The system itself contributes to medical errors and the lack of response to them, the report said. "When patients see multiple providers in different settings, none of whom have access to complete information, it is easier for something to go wrong than when care is better coordinated. Unsafe care is one of the prices we pay for not having organized systems of care with clear lines of accountability."
The very system of purchasing care contributes to the problem, Richardson said. Group purchasers of care have made few demands that safety in hospitals and other healthcare settings be improved.
Yet, analyzing errors is the beginning of determining how to prevent them, the committee noted. "All adverse events resulting in serious injury or death should be evaluated to assess whether improvements in the delivery system can be made to reduce the likelihood of similar events occurring in the future. Errors that do not result in harm also represent an important opportunity to identify system improvements having the potential to prevent adverse events."
Among the recommendations for dealing with the problem are the following proposals:
Congress should create a Center for Patient Safety within the Agency for Health Care Policy and Research that would set national goals for patient safety, track progress in meeting these goals, and issue an annual report on patient safety, as well as developing knowledge and understanding of errors.

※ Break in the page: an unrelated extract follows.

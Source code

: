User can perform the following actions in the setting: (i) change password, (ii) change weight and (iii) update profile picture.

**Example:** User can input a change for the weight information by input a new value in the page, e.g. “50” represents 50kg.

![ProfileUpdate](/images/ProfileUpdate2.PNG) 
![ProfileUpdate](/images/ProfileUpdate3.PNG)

A nationwide mandatory reporting system should be set up to provide for the collection of standardized information about adverse events that result in death or serious harm. At the same time, voluntary reporting should be encouraged.

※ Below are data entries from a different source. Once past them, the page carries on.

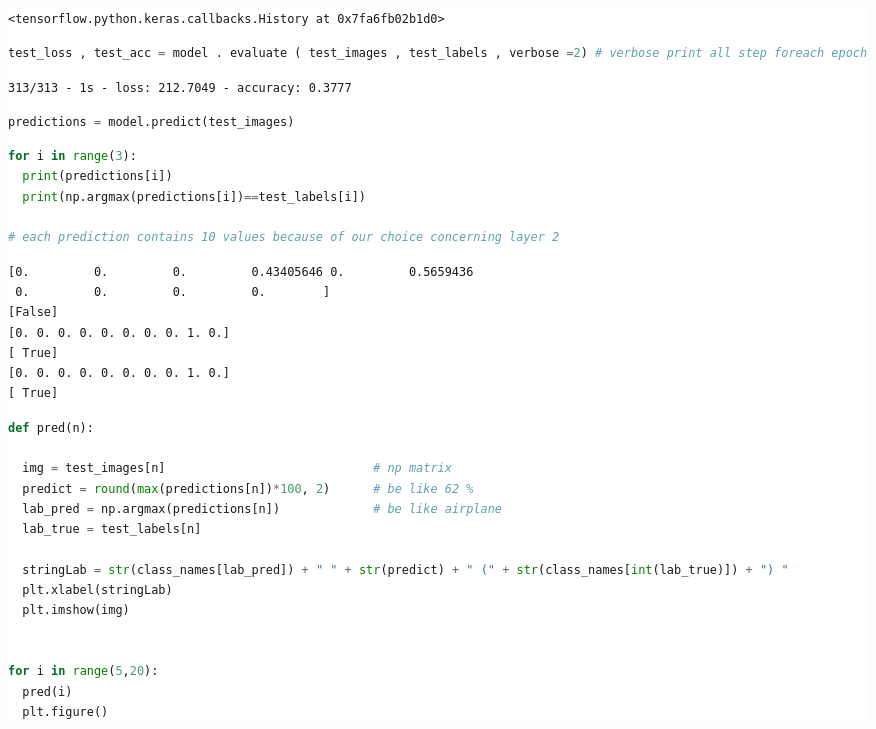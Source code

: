 



    <tensorflow.python.keras.callbacks.History at 0x7fa6fb02b1d0>




```python
test_loss , test_acc = model . evaluate ( test_images , test_labels , verbose =2) # verbose print all step foreach epoch
```

    313/313 - 1s - loss: 212.7049 - accuracy: 0.3777
    


```python
predictions = model.predict(test_images)
```


```python
for i in range(3):
  print(predictions[i])
  print(np.argmax(predictions[i])==test_labels[i])

# each prediction contains 10 values because of our choice concerning layer 2
```

    [0.         0.         0.         0.43405646 0.         0.5659436
     0.         0.         0.         0.        ]
    [False]
    [0. 0. 0. 0. 0. 0. 0. 0. 1. 0.]
    [ True]
    [0. 0. 0. 0. 0. 0. 0. 0. 1. 0.]
    [ True]
    


```python
def pred(n):

  img = test_images[n]                             # np matrix 
  predict = round(max(predictions[n])*100, 2)      # be like 62 %
  lab_pred = np.argmax(predictions[n])             # be like airplane
  lab_true = test_labels[n]

  stringLab = str(class_names[lab_pred]) + " " + str(predict) + " (" + str(class_names[int(lab_true)]) + ") "
  plt.xlabel(stringLab)
  plt.imshow(img)


for i in range(5,20):
  pred(i)
  plt.figure()
```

Data related to patient safety and quality improvement should be protected in the same way that peer review information is protected.

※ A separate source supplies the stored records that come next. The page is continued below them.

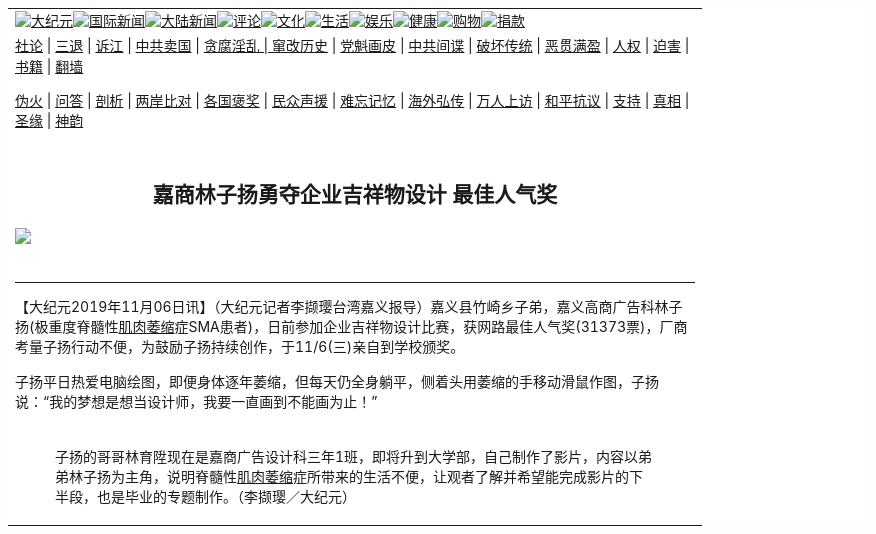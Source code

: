 <a name="1" id="1" target="_blank"></a><span id="1"></span>
<table border="0"><tr><td colspan="2" VALIGN=TOP><a href="https://github.com/cqlwsw285/djy/blob/master/gb/nsc413.md#1"><img src="https://gitlab.com/szzdlab/www/raw/master/t/djy/1.jpg" title="大纪元"></a><a href="https://github.com/cqlwsw285/djy/blob/master/gb/n24hr.md#1"><img src="https://gitlab.com/szzdlab/www/raw/master/t/djy/3.jpg" title="国际新闻"></a><a href="https://github.com/cqlwsw285/djy/blob/master/gb/nsc413.md#1"><img src="https://gitlab.com/szzdlab/www/raw/master/t/djy/4.jpg" title="大陆新闻"></a><a href="https://github.com/cqlwsw285/djy/blob/master/gb/news392.md#1"><img src="https://gitlab.com/szzdlab/www/raw/master/t/djy/5.jpg" title="评论"></a><a href="https://github.com/cqlwsw285/djy/blob/master/gb/news2007.md#1"><img src="https://gitlab.com/szzdlab/www/raw/master/t/djy/6.jpg" title="文化"></a><a href="https://github.com/cqlwsw285/djy/blob/master/gb/news2008.md#1"><img src="https://gitlab.com/szzdlab/www/raw/master/t/djy/7.jpg" title="生活"></a><a href="https://github.com/cqlwsw285/djy/blob/master/gb/ncyule.md#1"><img src="https://gitlab.com/szzdlab/www/raw/master/t/djy/8.jpg" title="娱乐"></a><a href="https://github.com/cqlwsw285/djy/blob/master/gb/nsc1002.md#1"><img src="https://gitlab.com/szzdlab/www/raw/master/t/djy/9.jpg" title="健康"><a href="https://www.youlucky.com"><img src="https://gitlab.com/szzdlab/www/raw/master/t/djy/10.jpg" title="购物"></a><a href="https://www.supportepoch.org/donation?utm_medium=epochtimes&utm_source=referral&utm_campaign=donate_button_djyhomepage"><img src="https://gitlab.com/szzdlab/www/raw/master/t/djy/12.jpg" title="捐款"></a></td></tr>
<tr><td colspan="2" VALIGN=TOP><a target="_blank" href="https://github.com/cqlwsw285/djy/blob/master/gb/9p.md#1">社论</a> | <a target="_blank" href="https://github.com/cqlwsw285/djy/blob/master/gb/nf5657.md#1">三退</a> | <a target="_blank" href="https://github.com/cqlwsw285/djy/blob/master/gb/nf6123.md#1">诉江</a> | <a target="_blank" href="https://github.com/cqlwsw285/djy/blob/master/gb/nf1176117.md#1">中共卖国</a> | <a target="_blank" href="https://github.com/cqlwsw285/djy/blob/master/gb/nf5773.md#1">贪腐淫乱 | <a target="_blank" href="https://github.com/cqlwsw285/djy/blob/master/gb/nf1176115.md#1">窜改历史</a> | <a target="_blank" href="https://github.com/cqlwsw285/djy/blob/master/gb/nf1176107.md#1">党魁画皮</a> | <a target="_blank" href="https://github.com/cqlwsw285/djy/blob/master/gb/nf1320400.md#1">中共间谍</a> | <a target="_blank" href="https://github.com/cqlwsw285/djy/blob/master/gb/nf1176114.md#1">破坏传统</a> | <a target="_blank" href="https://github.com/cqlwsw285/djy/blob/master/gb/nf5287.md#1">恶贯满盈</a> | <a target="_blank" href="https://github.com/cqlwsw285/djy/blob/master/gb/ncid278.md#1">人权</a> | <a target="_blank" href="https://github.com/cqlwsw285/djy/blob/master/gb/nf1176111.md#1">迫害</a> | <a target="_blank" href="https://github.com/cqlwsw285/djy/blob/master/gb/nf1235328.md#1">书籍</a> | <a target="_blank" href="https://github.com/cqlwsw285/www/blob/master/README.md?zsrh#1">翻墙</a></p><p><a target="_blank" href="https://github.com/cqlwsw285/djy/blob/master/gb/nf5562.md#1">伪火</a> | <a target="_blank" href="https://github.com/cqlwsw285/djy/blob/master/gb/nf4378.md#1">问答</a> | <a target="_blank" href="https://github.com/cqlwsw285/djy/blob/master/gb/nf5792.md#1">剖析</a> | <a target="_blank" href="https://github.com/cqlwsw285/djy/blob/master/gb/nf5735.md#1">两岸比对</a> | <a target="_blank" href="https://github.com/cqlwsw285/djy/blob/master/gb/nf6119.md#1">各国褒奖</a> | <a target="_blank" href="https://github.com/cqlwsw285/djy/blob/master/gb/nf6120.md#1">民众声援</a> | <a target="_blank" href="https://github.com/cqlwsw285/djy/blob/master/gb/nf1188594.md#1">难忘记忆</a> | <a target="_blank" href="https://github.com/cqlwsw285/djy/blob/master/gb/nf3180.md#1">海外弘传</a> | <a target="_blank" href="https://github.com/cqlwsw285/djy/blob/master/gb/nf5410.md#1">万人上访</a> | <a target="_blank" href="https://github.com/cqlwsw285/ntdtv/blob/master/gb/prog1530_1.md#1">和平抗议</a> | <a target="_blank" href="https://github.com/cqlwsw285/djy/blob/master/gb/nf4386.md#1">支持</a> | <a target="_blank" href="https://github.com/cqlwsw285/djy/blob/master/gb/nf4389.md#1">真相</a> | <a target="_blank" href="https://github.com/cqlwsw285/djy/blob/master/gb/nf5790.md#1">圣缘</a> | <a target="_blank" href="https://github.com/cqlwsw285/djy/blob/master/gb/nf4786.md#1">神韵</a></td></tr>
<tr><td VALIGN=TOP width="626"><h2 align=center>嘉商林子扬勇夺企业吉祥物设计 最佳人气奖</h2>
<img src="http://i.epochtimes.com/assets/uploads/2019/11/127c1abb0b8a48f3700b8dc043d1b3d5-600x400.jpg" />
<h6></h6>
<hr>
<p>【大纪元2019年11月06日讯】（大纪元记者李撷璎台湾嘉义报导）嘉义县竹崎乡子弟，嘉义高商广告科林子扬(极重度脊髓性<a href="https://github.com/cqlwsw285/djy/blob/master/gb/tag/%E8%82%8C%E8%82%89%E8%90%8E%E7%BC%A9.md">肌肉萎缩</a>症SMA患者)，日前参加企业吉祥物设计比赛，获网路最佳人气奖(31373票)，厂商考量子扬行动不便，为鼓励子扬持续创作，于11/6(三)亲自到学校颁奖。</p>
<p>子扬平日热爱电脑绘图，即便身体逐年萎缩，但每天仍全身躺平，侧着头用萎缩的手移动滑鼠作图，子扬说：“我的梦想是想当设计师，我要一直画到不能画为止！”</p>
<figure id="attachment_11637269" style="width: 600px" class="wp-caption aligncenter"><a href="http://i.epochtimes.com/assets/uploads/2019/11/6074ee4e448892fece5ba1da294bc7f5.jpg"><img class="wp-image-11637269 size-large" src="http://i.epochtimes.com/assets/uploads/2019/11/6074ee4e448892fece5ba1da294bc7f5-600x400.jpg" alt="" width="600" b="400" /></a><figcaption class="wp-caption-text">子扬的哥哥林育陞现在是嘉商广告设计科三年1班，即将升到大学部，自己制作了影片，内容以弟弟林子扬为主角，说明脊髓性<a href="https://github.com/cqlwsw285/djy/blob/master/gb/tag/%E8%82%8C%E8%82%89%E8%90%8E%E7%BC%A9.md">肌肉萎缩</a>症所带来的生活不便，让观者了解并希望能完成影片的下半段，也是毕业的专题制作。（李撷璎／大纪元）</figcaption></figure>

Groups that accredit or oversee healthcare facilities and groups should be more focused on patient safety. Public and private health care purchasers should provide incentives to healthcare organizations that can prove that they have improved patient safety. The US Food and Drug Administration should develop standards for drug labeling and packaging to avoid sound-alike and look-alike confusion between existing drug names and work with the various divisions of the healthcare sector to identify problems that threaten patient safety.

Healthcare organizations and providers should make patient safety a declared and serious aim by providing clear and visible attention to safety, putting in systems that allow the reporting of analyses of efforts. Organizations should put into practice proven methods of ensuring medication safety.
The IOM report received applause from the National Patient Safety Foundation (NPSF), an independent nonprofit education organization formed by the American Medical Association, CAN Health Pro, and 3M. Nancy Dickey, MD, the former president of the American Medical Association and past chair of the NPSF’s Board of Directors said, "In general, medicine is very safe, but medicine is also very complex and is not without risk. Any error that harms a patient is one error too many. While we may never achieve perfection, we must continue to strive for it. The NPSF will continue to lead the effort to improve patient safety."

Henri R. Manasse, Jr, PhD, ScD, the current chair of the NPSF Board of Directors, said, "The findings of this report are very important to the issue of improving patient safety and working toward the goal of fail-safe care processes. The IOM information is very supportive of earlier learning and should help raise awareness and establish patient safety as a national priority."